Guarding Against Selection Bias
Selection bias is hard to eliminate but can be mitigated with rigorous practices. These separate good research from bad.
Best practices in research:
Pre-registration: Specify hypothesis before seeing data (medical trials standard)
Out-of-sample testing: Test on data not available when factor was published
Cross-region replication: Factors should work globally if they’re real
Multiple testing corrections: Use t > 3 threshold (Harvey 2017) instead of t > 2
Economic theory: Value/momentum have theoretical foundations; “vowel tickers outperform” doesn’t
For Coursework 2: Intellectual Honesty Earns Marks
If you tried 3 factors, disclose that (don’t pretend you tested only 1)
Report robustness failures, not just successes
If alpha is t = 2.1, acknowledge it’s marginal, not “strong evidence”
The 35% Critical Analysis component explicitly rewards honest limitation discussion
Part IV : Critical Analysis: What Makes Interpretation Rigorous?
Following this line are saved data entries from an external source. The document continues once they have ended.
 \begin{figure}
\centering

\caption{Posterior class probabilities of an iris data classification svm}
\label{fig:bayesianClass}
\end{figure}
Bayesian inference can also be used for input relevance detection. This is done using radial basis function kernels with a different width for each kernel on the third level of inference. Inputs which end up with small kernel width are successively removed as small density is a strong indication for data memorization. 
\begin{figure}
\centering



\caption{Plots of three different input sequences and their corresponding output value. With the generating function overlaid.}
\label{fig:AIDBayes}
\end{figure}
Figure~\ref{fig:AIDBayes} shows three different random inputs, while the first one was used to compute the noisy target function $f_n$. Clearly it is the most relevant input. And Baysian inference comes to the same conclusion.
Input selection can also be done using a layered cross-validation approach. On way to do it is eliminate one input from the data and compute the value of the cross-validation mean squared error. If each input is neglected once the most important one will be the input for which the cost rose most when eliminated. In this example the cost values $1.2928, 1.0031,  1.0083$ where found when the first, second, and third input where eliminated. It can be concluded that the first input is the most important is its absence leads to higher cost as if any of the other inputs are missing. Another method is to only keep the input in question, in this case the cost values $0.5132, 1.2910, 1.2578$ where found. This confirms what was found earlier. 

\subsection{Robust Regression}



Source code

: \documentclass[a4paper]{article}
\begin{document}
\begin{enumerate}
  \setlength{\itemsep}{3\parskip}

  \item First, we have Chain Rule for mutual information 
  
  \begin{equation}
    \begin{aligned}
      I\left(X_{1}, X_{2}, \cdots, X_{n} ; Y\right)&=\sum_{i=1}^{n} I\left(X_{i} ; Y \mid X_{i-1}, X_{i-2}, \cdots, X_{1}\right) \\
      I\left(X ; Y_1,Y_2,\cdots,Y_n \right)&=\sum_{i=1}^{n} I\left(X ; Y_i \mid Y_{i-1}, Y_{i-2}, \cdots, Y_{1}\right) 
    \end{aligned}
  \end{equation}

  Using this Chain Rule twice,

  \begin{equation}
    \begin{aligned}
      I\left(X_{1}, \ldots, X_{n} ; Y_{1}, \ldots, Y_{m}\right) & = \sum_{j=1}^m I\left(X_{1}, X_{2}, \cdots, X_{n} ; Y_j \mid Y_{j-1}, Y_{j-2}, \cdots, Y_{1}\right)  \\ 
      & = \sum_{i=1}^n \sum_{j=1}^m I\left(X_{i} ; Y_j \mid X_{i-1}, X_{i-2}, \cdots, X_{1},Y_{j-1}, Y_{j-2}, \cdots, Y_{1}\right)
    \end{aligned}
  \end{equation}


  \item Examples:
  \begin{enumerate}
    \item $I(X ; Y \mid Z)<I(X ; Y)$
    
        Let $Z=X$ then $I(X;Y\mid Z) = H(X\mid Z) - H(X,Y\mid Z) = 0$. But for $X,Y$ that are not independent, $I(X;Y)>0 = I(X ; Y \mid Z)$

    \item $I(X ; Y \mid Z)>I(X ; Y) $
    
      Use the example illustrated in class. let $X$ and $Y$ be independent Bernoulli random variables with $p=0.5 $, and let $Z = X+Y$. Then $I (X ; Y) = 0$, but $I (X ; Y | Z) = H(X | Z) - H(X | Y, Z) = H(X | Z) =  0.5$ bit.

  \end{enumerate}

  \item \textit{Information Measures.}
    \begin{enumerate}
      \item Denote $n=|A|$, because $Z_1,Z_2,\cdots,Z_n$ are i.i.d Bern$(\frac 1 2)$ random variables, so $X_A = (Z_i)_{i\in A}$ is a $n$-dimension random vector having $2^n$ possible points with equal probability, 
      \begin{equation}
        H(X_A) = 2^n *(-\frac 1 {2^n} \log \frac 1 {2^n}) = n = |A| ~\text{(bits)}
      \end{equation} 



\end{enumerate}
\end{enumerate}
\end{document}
Beyond Reporting Numbers: Ask Questions
Weak analysis (reporting):
“Value factor earns 0.5% monthly alpha with t = 2.3 (significant). Sharpe ratio is 0.4. Results are robust to sample split.”
Strong analysis (interpretation):
“Value earns 0.5% monthly alpha (6% annualised). This is economically meaningful but modest. Statistical significance (t = 2.3) suggests it’s not pure luck, but close to threshold. Sample split shows alpha is stable (0.6% first half, 0.4% second half), increasing confidence. However, transaction costs (~0.2% monthly for value rebalancing) would reduce net alpha to 0.3% (3.6% annualised). Is 3.6% net alpha sufficient to compensate for tracking error and implementation frictions? Original paper reported 8% annualised: our replication shows 50% lower alpha, consistent with post-publication decline documented by Jensen et al. (2024).”
Interpreting Your Factor Results
When you analyse your factor’s performance, interrogate your conclusions:
Statistical vs economic significance: A t-stat of 2.1 clears the 1.96 threshold: but how confident would you be investing real money on that evidence?
Scale matters: What does 0.1% monthly alpha actually mean for an investor over a year? Is that worth pursuing?
Benchmarking performance: If the market delivers a Sharpe ratio around 0.4, what should you conclude about a factor with Sharpe of 0.3?
Robustness integrity: If some of your robustness tests pass and others fail, what story does that tell about your factor?
From paper to portfolio: What happens between calculating returns on a spreadsheet and actually implementing a trading strategy?
The Implementation Gap
Academic factor returns assume frictionless trading. Real portfolios face transaction costs, market impact, and timing constraints. How might these affect your conclusions?
Part V : Preparation for Coursework 2: Principles, Not Templates
What the Scaffold Provides vs. What You Must Provide
The scaffold notebook is deliberately comprehensive: we want you to focus on understanding and interpretation, not debugging code. The 35% Critical Analysis component is where marks are won or lost.
Scaffold provides (execution):
Working code for data loading, alpha regression, robustness checks
All necessary functions pre-written (HAC standard errors, sample splits)
Publication-quality tables and figures ready for your report
You must provide (interpretation grounded in YOUR results):
Numerical engagement: “My alpha is X bp/month (t = Y). The original paper found Z bp. This N% difference likely reflects…”
Specific robustness narrative: Which tests passed? Which failed? What does that specific pattern tell you?
Your judgment, defended: Would you invest £10,000 of your own money in this factor? Why or why not, given YOUR numbers?
Process reflection: What did you expect to find? What surprised you? What would you do differently?
Generic explanations of “why HAC matters” or “what limitations exist” won’t earn marks. Examiners want to see you grapple with your specific results.
Strategic focus: Spend 1-2 hours on code, 8-10 hours making sense of what YOUR numbers mean
Questions to Ask About YOUR Results
When you have your output, interrogate it. These questions connect today’s principles to YOUR specific analysis.
About your methodology:
Did your robustness tests pass or fail? What does that specific pattern suggest?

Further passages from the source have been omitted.